Ich lächle freundlich in den Gang. Und weil Kinder wie Hunde funktionieren, kommt auch sofort die kleine Schwester herüber. Nach ein paar unbeantworteten Fragen geht mir der Gesprächsstoff aus, und ich bemerke, wie die Mitreisenden mich mit erleichtertem Mitleid ansehen. Glücklicherweise bemerken Fünfjährige schnell, wenn eine Konversation in die Sackgasse geraten ist. Desinteressiert wendet sich die Kleine ab und geht zurück zum Tisch. Spielkarten und Bilderbücher scheinen für viele Eltern das Sedativum der Wahl zu sein. Andere Spielzeuge lassen sich im begrenzten Raum und beim Gerüttel eines Zuges kaum benutzen. Doch nach ein paar Runden verliert auch ein Wohnzimmerklassiker wie Uno seinen Reiz.

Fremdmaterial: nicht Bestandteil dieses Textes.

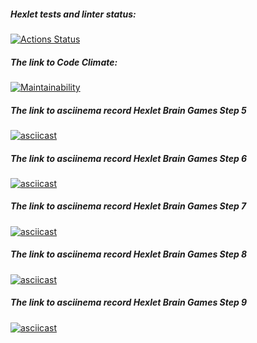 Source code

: ##### Hexlet tests and linter status:
[![Actions Status](https://github.com/roman-iork/java-project-61/actions/workflows/hexlet-check.yml/badge.svg)](https://github.com/roman-iork/java-project-61/actions)
##### The link to Code Climate:
[![Maintainability](https://api.codeclimate.com/v1/badges/2fcd653cc993d5428056/maintainability)](https://codeclimate.com/github/roman-iork/java-project-61/maintainability)
##### The link to asciinema record Hexlet *Brain Games* **Step 5**
[![asciicast](https://asciinema.org/a/wtBYkrmR588gsH6o1fm1Bc2AK.svg)](https://asciinema.org/a/wtBYkrmR588gsH6o1fm1Bc2AK)
##### The link to asciinema record Hexlet *Brain Games* **Step 6**
[![asciicast](https://asciinema.org/a/rSMvKjndUwtpFWZFtG63AUtbd.svg)](https://asciinema.org/a/rSMvKjndUwtpFWZFtG63AUtbd)
##### The link to asciinema record Hexlet *Brain Games* **Step 7**
[![asciicast](https://asciinema.org/a/fon58PYJqzcbrKnz1t8D4aM9Z.svg)](https://asciinema.org/a/fon58PYJqzcbrKnz1t8D4aM9Z)
##### The link to asciinema record Hexlet *Brain Games* **Step 8**
[![asciicast](https://asciinema.org/a/e29sho1HL5JJ1xV6oZWV02Ax3.svg)](https://asciinema.org/a/e29sho1HL5JJ1xV6oZWV02Ax3)
##### The link to asciinema record Hexlet *Brain Games* **Step 9**
[![asciicast](https://asciinema.org/a/AQ1ahoOeAamDuoCbZoNtrPCR6.svg)](https://asciinema.org/a/AQ1ahoOeAamDuoCbZoNtrPCR6)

Für die Bahn scheinen Kinder kein Service-Problem zu sein. Es gibt zwar das Kleinkindabteil. Das dürfte älteren Kindern allerdings nicht mehr passen. Ab und zu deklariert man auch einfach nur ein normales Abteil um. Dabei wäre es für Schaffner ein Leichtes, bei entsprechendem Platz Kindern und ihren Eltern zu zeigen, wo die anderen spielen. Ruhebedürftige könnten diesen Bereich dann weiträumig meiden. Beim Aussteigen in Hannover komme ich an einem Abteil vorbei, aus dem traurig ein kleines, einsames Mädchen in den Regen starrt. Mutti ist wohl gerade im Bistrowagen. Mit ihm hätte sich Armins Schwester sicher besser unterhalten als mit mir.